Among the entries that follow, find the lines containing the string "sorteio" and copy them.

Items from a data source
————

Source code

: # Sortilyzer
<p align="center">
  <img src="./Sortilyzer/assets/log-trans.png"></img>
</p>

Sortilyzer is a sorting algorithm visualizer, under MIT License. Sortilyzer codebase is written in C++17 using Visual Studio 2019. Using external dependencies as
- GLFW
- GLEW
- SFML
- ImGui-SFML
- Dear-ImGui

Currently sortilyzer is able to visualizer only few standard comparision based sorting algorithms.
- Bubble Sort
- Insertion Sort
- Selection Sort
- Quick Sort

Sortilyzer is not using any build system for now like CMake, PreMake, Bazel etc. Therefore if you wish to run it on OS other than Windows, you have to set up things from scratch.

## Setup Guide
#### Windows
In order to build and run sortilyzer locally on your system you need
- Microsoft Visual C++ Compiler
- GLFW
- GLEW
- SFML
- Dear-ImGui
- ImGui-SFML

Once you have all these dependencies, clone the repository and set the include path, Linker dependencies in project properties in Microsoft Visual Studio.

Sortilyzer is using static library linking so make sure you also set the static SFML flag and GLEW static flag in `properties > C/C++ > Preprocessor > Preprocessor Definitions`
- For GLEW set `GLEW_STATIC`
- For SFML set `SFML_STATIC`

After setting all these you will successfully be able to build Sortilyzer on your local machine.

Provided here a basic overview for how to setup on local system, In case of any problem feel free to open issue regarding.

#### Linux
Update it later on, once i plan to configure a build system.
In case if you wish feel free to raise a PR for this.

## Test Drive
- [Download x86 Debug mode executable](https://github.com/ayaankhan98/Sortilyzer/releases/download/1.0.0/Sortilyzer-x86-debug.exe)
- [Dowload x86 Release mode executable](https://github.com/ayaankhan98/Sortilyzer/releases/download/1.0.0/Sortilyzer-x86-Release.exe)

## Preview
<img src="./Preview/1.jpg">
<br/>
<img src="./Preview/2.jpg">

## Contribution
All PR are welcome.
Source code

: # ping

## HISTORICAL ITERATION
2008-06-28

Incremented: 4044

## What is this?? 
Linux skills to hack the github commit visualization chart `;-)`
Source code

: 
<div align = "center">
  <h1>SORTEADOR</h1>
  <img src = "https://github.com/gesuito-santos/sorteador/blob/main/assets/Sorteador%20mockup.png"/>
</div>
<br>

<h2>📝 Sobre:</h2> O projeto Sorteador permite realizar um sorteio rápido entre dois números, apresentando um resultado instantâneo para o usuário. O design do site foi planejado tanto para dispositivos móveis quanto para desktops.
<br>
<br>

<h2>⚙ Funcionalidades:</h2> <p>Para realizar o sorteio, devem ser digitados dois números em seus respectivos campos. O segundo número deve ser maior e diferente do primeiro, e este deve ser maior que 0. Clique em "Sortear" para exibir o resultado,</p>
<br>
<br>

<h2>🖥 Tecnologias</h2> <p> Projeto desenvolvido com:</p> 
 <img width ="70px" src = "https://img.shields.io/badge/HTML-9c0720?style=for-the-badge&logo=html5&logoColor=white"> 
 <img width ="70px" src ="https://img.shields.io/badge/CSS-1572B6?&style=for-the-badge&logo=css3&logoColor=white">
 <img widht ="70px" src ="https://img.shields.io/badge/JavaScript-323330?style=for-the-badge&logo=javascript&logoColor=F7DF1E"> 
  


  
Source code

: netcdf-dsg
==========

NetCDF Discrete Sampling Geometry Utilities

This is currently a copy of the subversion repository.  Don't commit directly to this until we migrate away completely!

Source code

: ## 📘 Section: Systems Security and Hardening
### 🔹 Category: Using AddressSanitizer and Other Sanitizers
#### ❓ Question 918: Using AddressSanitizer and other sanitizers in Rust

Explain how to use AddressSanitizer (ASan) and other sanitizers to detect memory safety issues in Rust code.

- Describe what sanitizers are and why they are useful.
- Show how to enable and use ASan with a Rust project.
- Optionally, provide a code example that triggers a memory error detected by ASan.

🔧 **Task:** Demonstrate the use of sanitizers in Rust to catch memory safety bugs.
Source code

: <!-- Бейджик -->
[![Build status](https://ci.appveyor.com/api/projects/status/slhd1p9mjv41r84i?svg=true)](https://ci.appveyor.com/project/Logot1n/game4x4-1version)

————

**RESPONSE TO THIS TASK**
<h2>📝 Sobre:</h2> O projeto Sorteador permite realizar um sorteio rápido entre dois números, apresentando um resultado instantâneo para o usuário. O design do site foi planejado tanto para dispositivos móveis quanto para desktops.
<h2>⚙ Funcionalidades:</h2> <p>Para realizar o sorteio, devem ser digitados dois números em seus respectivos campos. O segundo número deve ser maior e diferente do primeiro, e este deve ser maior que 0. Clique em "Sortear" para exibir o resultado,</p>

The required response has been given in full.